(Saved data entries)
======
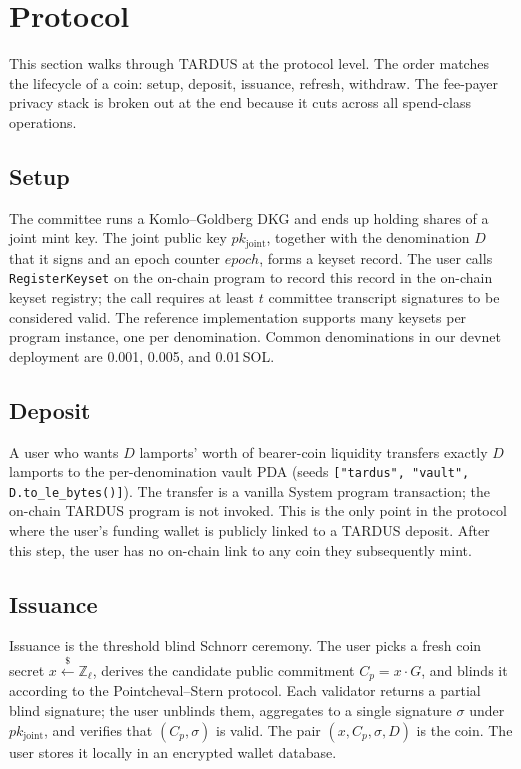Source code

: \section{Protocol}
\label{sec:protocol}

This section walks through TARDUS at the protocol level. The order matches the lifecycle of a coin: setup, deposit, issuance, refresh, withdraw. The fee-payer privacy stack is broken out at the end because it cuts across all spend-class operations.

\subsection{Setup}
\label{sec:proto-setup}

The committee runs a Komlo--Goldberg DKG and ends up holding shares of a joint mint key. The joint public key $pk_{\mathrm{joint}}$, together with the denomination $D$ that it signs and an epoch counter $\mathit{epoch}$, forms a keyset record. The user calls \texttt{RegisterKeyset} on the on-chain program to record this record in the on-chain keyset registry; the call requires at least $t$ committee transcript signatures to be considered valid. The reference implementation supports many keysets per program instance, one per denomination. Common denominations in our devnet deployment are 0.001, 0.005, and 0.01\,SOL.

\subsection{Deposit}
\label{sec:proto-deposit}

A user who wants $D$ lamports' worth of bearer-coin liquidity transfers exactly $D$ lamports to the per-denomination vault PDA (seeds \texttt{["tardus", "vault", D.to\_le\_bytes()]}). The transfer is a vanilla System program transaction; the on-chain TARDUS program is not invoked. This is the only point in the protocol where the user's funding wallet is publicly linked to a TARDUS deposit. After this step, the user has no on-chain link to any coin they subsequently mint.

\subsection{Issuance}
\label{sec:proto-issue}

Issuance is the threshold blind Schnorr ceremony. The user picks a fresh coin secret $x \xleftarrow{\$} \mathbb{Z}_\ell$, derives the candidate public commitment $C_p = x \cdot G$, and blinds it according to the Pointcheval--Stern protocol. Each validator returns a partial blind signature; the user unblinds them, aggregates to a single signature $\sigma$ under $pk_{\mathrm{joint}}$, and verifies that $(C_p, \sigma)$ is valid. The pair $(x, C_p, \sigma, D)$ is the coin. The user stores it locally in an encrypted wallet database.

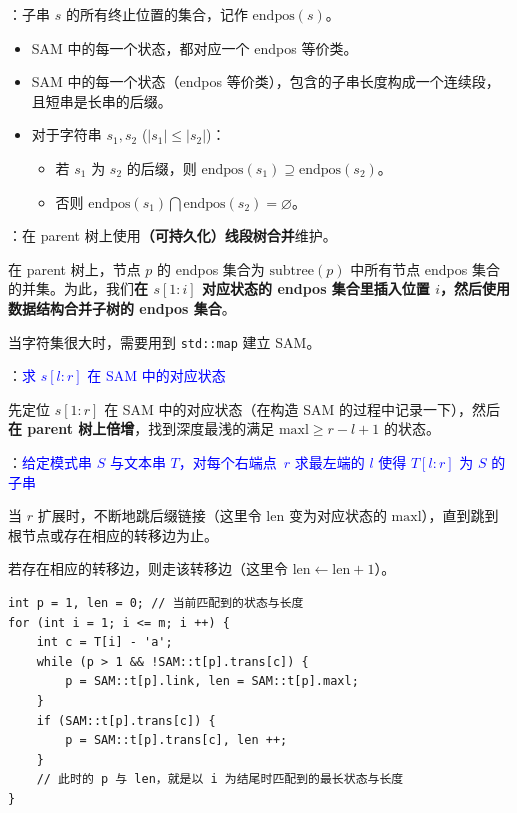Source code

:：子串 $s$ 的所有终止位置的集合，记作 $\mathrm{endpos}(s)$。

\begin{itemize}
    \item SAM 中的每一个状态，都对应一个 endpos 等价类。
    \item SAM 中的每一个状态（endpos 等价类），包含的子串长度构成一个连续段，且短串是长串的后缀。
    \item 对于字符串 $s_1, s_2$ ($|s_1| \leq |s_2|$)：
    \begin{itemize}
        \item 若 $s_1$ 为 $s_2$ 的后缀，则 $\mathrm{endpos}(s_1) \supseteq \mathrm{endpos}(s_2)$。
        \item 否则 $\mathrm{endpos}(s_1) \bigcap \mathrm{endpos}(s_2) = \varnothing$。
    \end{itemize}
\end{itemize}

：在 parent 树上使用\textbf{（可持久化）线段树合并}维护。

在 parent 树上，节点 $p$ 的 endpos 集合为 $\mathrm{subtree}(p)$ 中所有节点 endpos 集合的并集。为此，我们\textbf{在 $s[1 : i]$ 对应状态的 endpos 集合里插入位置 $i$，然后使用数据结构合并子树的 endpos 集合}。

当字符集很大时，需要用到 \texttt{std::map} 建立 SAM。


：\textcolor{blue}{求 $s[l : r]$ 在 SAM 中的对应状态}

先定位 $s[1 : r]$ 在 SAM 中的对应状态（在构造 SAM 的过程中记录一下），然后\textbf{在 parent 树上倍增}，找到深度最浅的满足 $\mathrm{maxl} \geq r - l + 1$ 的状态。

：\textcolor{blue}{给定模式串 $S$ 与文本串 $T$，对每个右端点~$r$ 求最左端的 $l$ 使得 $T[l : r]$ 为 $S$ 的子串}

当 $r$ 扩展时，不断地跳后缀链接（这里令 $\mathrm{len}$ 变为对应状态的 $\mathrm{maxl}$），直到跳到根节点或存在相应的转移边为止。

若存在相应的转移边，则走该转移边（这里令 $\mathrm{len} \gets \mathrm{len} + 1$）。

\begin{verbatim}
int p = 1, len = 0; // 当前匹配到的状态与长度
for (int i = 1; i <= m; i ++) {
    int c = T[i] - 'a';
    while (p > 1 && !SAM::t[p].trans[c]) {
        p = SAM::t[p].link, len = SAM::t[p].maxl;
    }
    if (SAM::t[p].trans[c]) {
        p = SAM::t[p].trans[c], len ++;
    }
    // 此时的 p 与 len，就是以 i 为结尾时匹配到的最长状态与长度
}
\end{verbatim}

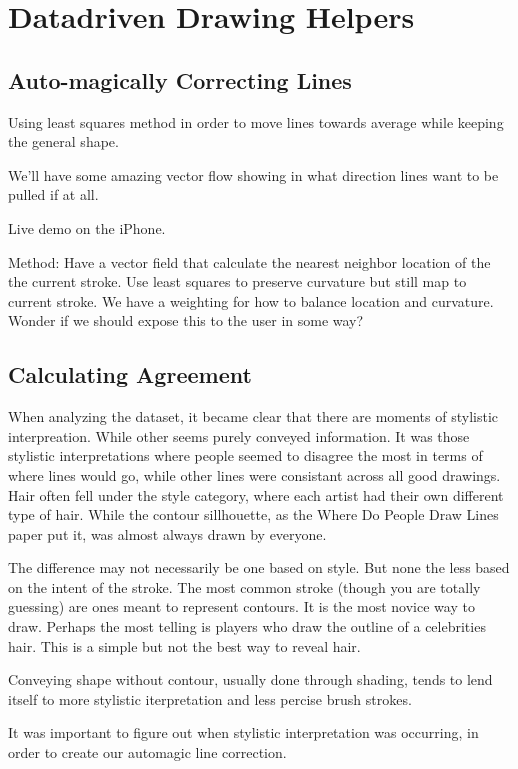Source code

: \section{Datadriven Drawing Helpers}

\subsection{Auto-magically Correcting Lines}
Using least squares method in order to move lines towards average while keeping the general shape.

We'll have some amazing vector flow showing in what direction lines want to be pulled if at all.

Live demo on the iPhone.

Method:
Have a vector field that calculate the nearest neighbor location of the the current stroke.
Use least squares to preserve curvature but still map to current stroke.
We have a weighting for how to balance location and curvature. Wonder if we should expose this to the user in some way?

\subsection{Calculating Agreement}
When analyzing the dataset, it became clear that there are moments of stylistic interpreation. While other seems purely conveyed information. It was those stylistic interpretations where people seemed to disagree the most in terms of where lines would go, while other lines were consistant across all good drawings. Hair often fell under the style category, where each artist had their own different type of hair. While the contour sillhouette, as the Where Do People Draw Lines paper put it, was almost always drawn by everyone. 

The difference may not necessarily be one based on style. But none the less based on the intent of the stroke. The most common stroke (though you are totally guessing) are ones meant to represent contours. It is the most novice way to draw. Perhaps the most telling is players who draw the outline of a celebrities hair. This is a simple but not the best way to reveal hair. 

Conveying shape without contour, usually done through shading, tends to lend itself to more stylistic iterpretation and less percise brush strokes. 

It was important to figure out when stylistic interpretation was occurring, in order to create our automagic line correction. 

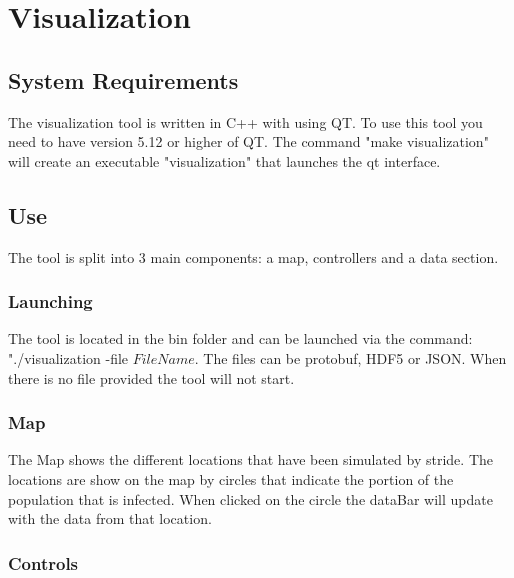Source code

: \chapter{Visualization}
\label{chap:visualization}

\section{System Requirements}
\label{section:system requirements}

The visualization tool is written in C++ with using QT. To use this tool you need to have version 5.12 or higher of QT.
The command "make visualization" will create an executable "visualization" that launches the qt interface. 

\section{Use}
\label{section:Use}

The tool is split into 3 main components: a map, controllers and a data section.

\subsection{Launching}
The tool is located in the bin folder and can be launched via the command: "./visualization -file $FileName$.
The files can be protobuf, HDF5 or JSON. When there is no file provided the tool will not start.

\subsection{Map}

The Map shows the different locations that have been simulated by stride. The locations are show on the map by circles that indicate the portion of the population that is infected. When clicked on the circle the dataBar will update with the data from that location.


\subsection{Controls}

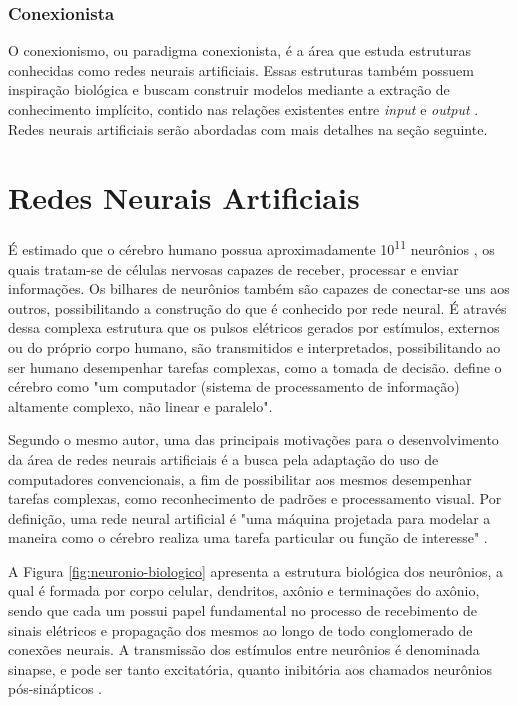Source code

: \subsubsection{Conexionista}

O conexionismo, ou paradigma conexionista, é a área que estuda estruturas conhecidas como redes neurais artificiais. Essas estruturas também possuem inspiração biológica e buscam construir modelos mediante a extração de conhecimento implícito, contido nas relações existentes entre \textit{input} e \textit{output} \cite{rajagopalan1993}. Redes neurais artificiais serão abordadas com mais detalhes na seção seguinte.

\section{Redes Neurais Artificiais}

É estimado que o cérebro humano possua aproximadamente 10\textsuperscript{11} neurônios \cite{mitchell1997}, os quais tratam-se de células nervosas capazes de receber, processar e enviar informações. Os bilhares de neurônios também são capazes de conectar-se uns aos outros, possibilitando a construção do que é conhecido por rede neural. É através dessa complexa estrutura que os pulsos elétricos gerados por estímulos, externos ou do próprio corpo humano, são transmitidos e interpretados, possibilitando ao ser humano desempenhar tarefas complexas, como a tomada de decisão.  define o cérebro como "um computador (sistema de processamento de informação) altamente complexo, não linear e paralelo".

Segundo o mesmo autor, uma das principais motivações para o desenvolvimento da área de redes neurais artificiais é a busca pela adaptação do uso de computadores convencionais, a fim de possibilitar aos mesmos desempenhar tarefas complexas, como reconhecimento de padrões e processamento visual. Por definição, uma rede neural artificial é "uma máquina projetada para modelar a maneira como o cérebro realiza uma tarefa particular ou função de interesse" \cite{haykin2001}.

A Figura \ref{fig:neuronio-biologico} apresenta a estrutura biológica dos neurônios, a qual é formada por corpo celular, dendritos, axônio e terminações do axônio, sendo que cada um possui papel fundamental no processo de recebimento de sinais elétricos e propagação dos mesmos ao longo de todo conglomerado de conexões neurais. A transmissão dos estímulos entre neurônios é denominada sinapse, e pode ser tanto excitatória, quanto inibitória aos chamados neurônios pós-sinápticos \cite{lent2004}.

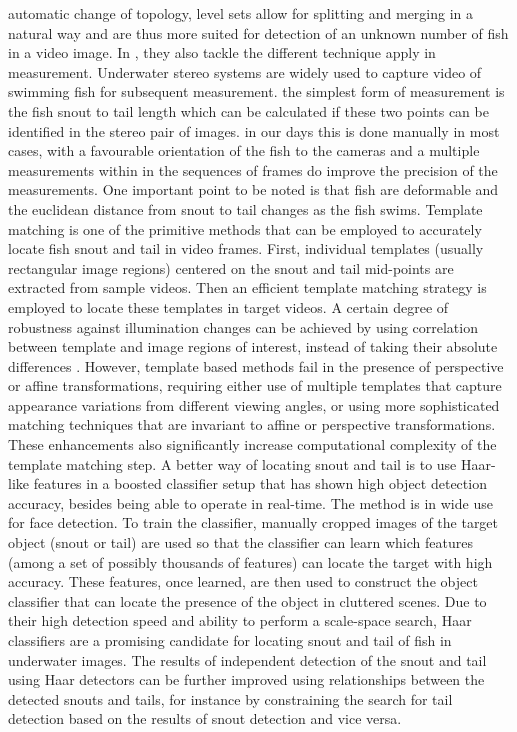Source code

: automatic change of topology, level sets allow for splitting 
and merging in a natural way and are thus more suited for detection of an unknown
number of fish in a video image. 
In \citet{Shortis2013}, they also tackle the different technique apply in measurement.
Underwater stereo systems are widely used to capture video of swimming fish for 
subsequent measurement. the simplest form of measurement is the fish snout to tail 
length which can be calculated if these two points can be identified in the stereo 
pair of images. in our days this is done manually in most cases, with a favourable 
orientation of the fish to the cameras and a multiple measurements within in the 
sequences of frames do improve the precision of the measurements. One important 
point to be noted is that fish are deformable and the euclidean distance from snout to tail
changes as the fish swims.
Template matching is one of the primitive methods that can be employed to accurately 
locate fish snout and tail in video frames. First, individual templates (usually 
rectangular image regions) centered on the snout and tail mid-points are extracted 
from sample videos. Then an efficient template matching strategy is employed to 
locate these templates in target videos. A certain degree of robustness against 
illumination changes can be achieved by using correlation between template and 
image regions of interest, instead of taking their absolute differences \citep{Mahmood2012}.
However, template based methods fail in the presence of perspective or affine transformations, 
requiring either use of multiple templates that capture appearance variations from 
different viewing angles, or using more sophisticated matching techniques that are 
invariant to affine or perspective transformations. 
These enhancements also significantly increase computational complexity of the template matching step.
A better way of locating snout and tail is to use Haar-like features in a boosted 
classifier setup \citep{Viola2001} that has shown high object detection accuracy, 
besides being able to operate in real-time. The method is in wide use for face detection.
To train the classifier, manually cropped images of the target object (snout or tail) are used so that the classifier can learn which features (among a set of possibly thousands of features) can locate the target with high accuracy. These features, once learned, are then used to construct the object classifier that can locate the presence of the object in cluttered scenes. Due to their high detection speed and ability to perform a scale-space search, Haar classifiers are a promising candidate for locating snout and tail of fish in underwater images. The results of independent detection of the snout and tail using Haar detectors can be further improved using relationships between the detected snouts and tails, for instance by constraining the search for tail detection based on the results of snout detection and vice versa.

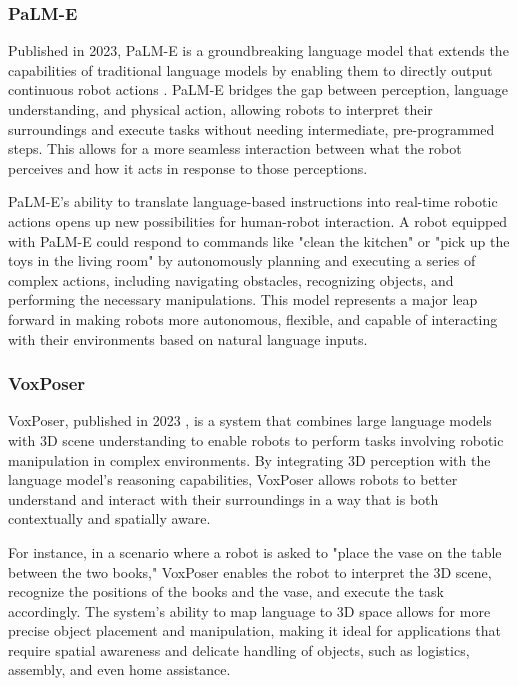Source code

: \subsubsection{PaLM-E}

Published in 2023, PaLM-E is a groundbreaking language model that extends the capabilities of traditional language models by enabling them to directly output continuous robot actions \cite{driess2023palm}. 
PaLM-E bridges the gap between perception, language understanding, and physical action, allowing robots to interpret their surroundings and execute tasks without needing intermediate, pre-programmed steps. 
This allows for a more seamless interaction between what the robot perceives and how it acts in response to those perceptions.

PaLM-E's ability to translate language-based instructions into real-time robotic actions opens up new possibilities for human-robot interaction. 
A robot equipped with PaLM-E could respond to commands like "clean the kitchen" or "pick up the toys in the living room" by autonomously planning and executing a series of complex actions, including navigating obstacles, recognizing objects, and performing the necessary manipulations. 
This model represents a major leap forward in making robots more autonomous, flexible, and capable of interacting with their environments based on natural language inputs.

\subsubsection{VoxPoser}

VoxPoser, published in 2023 \cite{liu2023voxposer}, is a system that combines large language models with 3D scene understanding to enable robots to perform tasks involving robotic manipulation in complex environments. 
By integrating 3D perception with the language model's reasoning capabilities, VoxPoser allows robots to better understand and interact with their surroundings in a way that is both contextually and spatially aware.

For instance, in a scenario where a robot is asked to "place the vase on the table between the two books," VoxPoser enables the robot to interpret the 3D scene, recognize the positions of the books and the vase, and execute the task accordingly. 
The system's ability to map language to 3D space allows for more precise object placement and manipulation, making it ideal for applications that require spatial awareness and delicate handling of objects, such as logistics, assembly, and even home assistance.

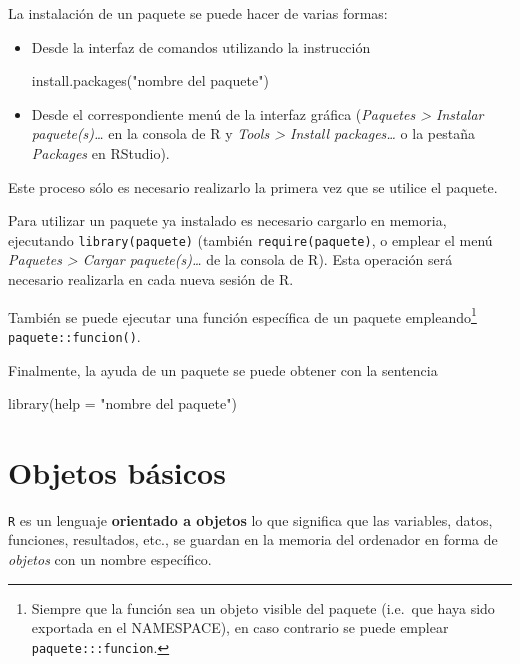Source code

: \documentclass[
]{book}
\newenvironment{Shaded}{\begin{snugshade}}{\end{snugshade}}
\newcommand{\AttributeTok}[1]{\textcolor[rgb]{0.77,0.63,0.00}{#1}}
\newcommand{\FunctionTok}[1]{\textcolor[rgb]{0.00,0.00,0.00}{#1}}
\newcommand{\NormalTok}[1]{#1}
\newcommand{\StringTok}[1]{\textcolor[rgb]{0.31,0.60,0.02}{#1}}
\theoremstyle{break}
\theoremstyle{nonumberplain}
\begin{document}
La instalación de un paquete se puede hacer de varias formas:

\begin{itemize}
\item
  Desde la interfaz de comandos utilizando la instrucción

\begin{Shaded}
\begin{Highlighting}[]
\FunctionTok{install.packages}\NormalTok{(}\StringTok{"nombre del paquete"}\NormalTok{)}
\end{Highlighting}
\end{Shaded}
\item
  Desde el correspondiente menú de la interfaz gráfica (\emph{Paquetes \textgreater{} Instalar paquete(s)\ldots{}} en la consola de R y \emph{Tools \textgreater{} Install packages\ldots{}} o la pestaña \emph{Packages} en RStudio).
\end{itemize}

Este proceso sólo es necesario realizarlo la primera vez que se utilice el paquete.

Para utilizar un paquete ya instalado es necesario cargarlo en memoria, ejecutando \texttt{library(paquete)} (también \texttt{require(paquete)}, o emplear el menú \emph{Paquetes \textgreater{} Cargar paquete(s)\ldots{}} de la consola de R).
Esta operación será necesario realizarla en cada nueva sesión de R.

También se puede ejecutar una función específica de un paquete empleando\footnote{Siempre que la función sea un objeto visible del paquete (i.e.~que haya sido exportada en el NAMESPACE), en caso contrario se puede emplear \texttt{paquete:::funcion}.} \texttt{paquete::funcion()}.

Finalmente, la ayuda de un paquete se puede obtener con la sentencia

\begin{Shaded}
\begin{Highlighting}[]
\FunctionTok{library}\NormalTok{(}\AttributeTok{help =} \StringTok{"nombre del paquete"}\NormalTok{) }
\end{Highlighting}
\end{Shaded}

\hypertarget{objetos-buxe1sicos}{%
\section{Objetos básicos}\label{objetos-buxe1sicos}}

\texttt{R} es un lenguaje \textbf{orientado a objetos} lo que significa que las variables, datos, funciones, resultados, etc., se guardan en la memoria del ordenador en forma de \emph{objetos} con un nombre específico.
\end{document}

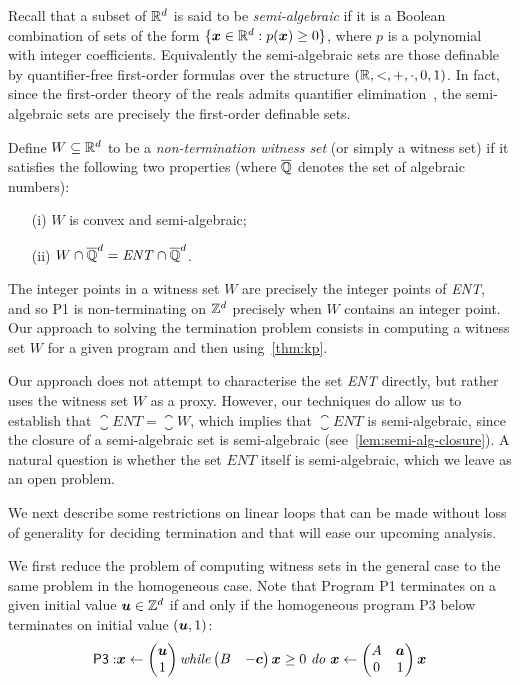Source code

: Recall that a subset of $\mathbb{R}^{d}$ is said to be
\emph{semi-algebraic} if it is a Boolean combination of sets of the
form $\{ \boldsymbol{x} \in \mathbb{R}^{d} : p(\boldsymbol{x})\geq 0\}$,
where $p$ is a polynomial with integer coefficients.  Equivalently the
semi-algebraic sets are those definable by quantifier-free first-order
formulas over the structure $(\mathbb{R},<,+,\cdot,0,1)$.  In fact,
since the first-order theory of the reals admits quantifier
elimination~\cite{Tar51}, the semi-algebraic sets are precisely the
first-order definable sets.

Define $W \subseteq \mathbb{R}^{d}$ to be a
\emph{non-termination witness set} (or simply a witness set) if it
satisfies the following two properties (where $\overline{\mathbb{Q}}$ denotes the
set of algebraic numbers):
\begin{itemize}
\item[(i)] $W$ is convex and semi-algebraic;
\item[(ii)] $W\cap \overline{\mathbb{Q}}^{d}=\mathit{ENT}\cap \overline{\mathbb{Q}}^{d}$.
\end{itemize}

The integer points in a witness set $W$ are precisely the integer
points of \textit{ENT}, and so \textsf{P1} is non-terminating on
$\mathbb{Z}^{d}$ precisely when $W$ contains an integer point.  Our
approach to solving the termination problem consists in computing a
witness set $W$ for a given program and then using~\cref{thm:kp}.

Our approach does not attempt to characterise the set \textit{ENT}
directly, but rather uses the witness set $W$ as a proxy. However, our
techniques do allow us to establish that
$\closure{\mathit{ENT}}=\closure{W}$, which implies
that $\closure{\mathit{ENT}}$ is semi-algebraic, since the closure of
a semi-algebraic set is semi-algebraic (see~\cref{lem:semi-alg-closure}). A natural question is whether the set $ENT$
itself is semi-algebraic, which we leave as an open problem.

We next describe some restrictions on linear loops that can
be made without loss of generality for deciding termination
and that will ease our upcoming analysis.

We first reduce the problem of computing witness sets in the general
case to the same problem in the homogeneous case.  Note that Program
\textsf{P1} terminates on a given initial value $\boldsymbol{u}\in
\mathbb{Z}^{d}$ if and only if the homogeneous program \textsf{P3} below
terminates on initial value $(\boldsymbol{u}, 1)$:
\begin{align*}
\mathsf{P3:} \boldsymbol{x}\gets
\begin{pmatrix} \boldsymbol{u}\\ 1\end{pmatrix} \mbox{\textit{while}} \begin{pmatrix}B &-\boldsymbol{c} \end{pmatrix}
\boldsymbol{x} \geq 0 \mbox{ \textit{do} } \boldsymbol{x}\leftarrow
\begin{pmatrix}A&\boldsymbol{a}\\ 0 & 1
\end{pmatrix} \boldsymbol{x}
\end{align*}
======
Look back at the entries above. Retype the line with "locate fish snout", the line with "A better way", and all lines in between.

locate fish snout and tail in video frames. First, individual templates (usually 
rectangular image regions) centered on the snout and tail mid-points are extracted 
from sample videos. Then an efficient template matching strategy is employed to 
locate these templates in target videos. A certain degree of robustness against 
illumination changes can be achieved by using correlation between template and 
image regions of interest, instead of taking their absolute differences \citep{Mahmood2012}.
However, template based methods fail in the presence of perspective or affine transformations, 
requiring either use of multiple templates that capture appearance variations from 
different viewing angles, or using more sophisticated matching techniques that are 
invariant to affine or perspective transformations. 
These enhancements also significantly increase computational complexity of the template matching step.
A better way of locating snout and tail is to use Haar-like features in a boosted 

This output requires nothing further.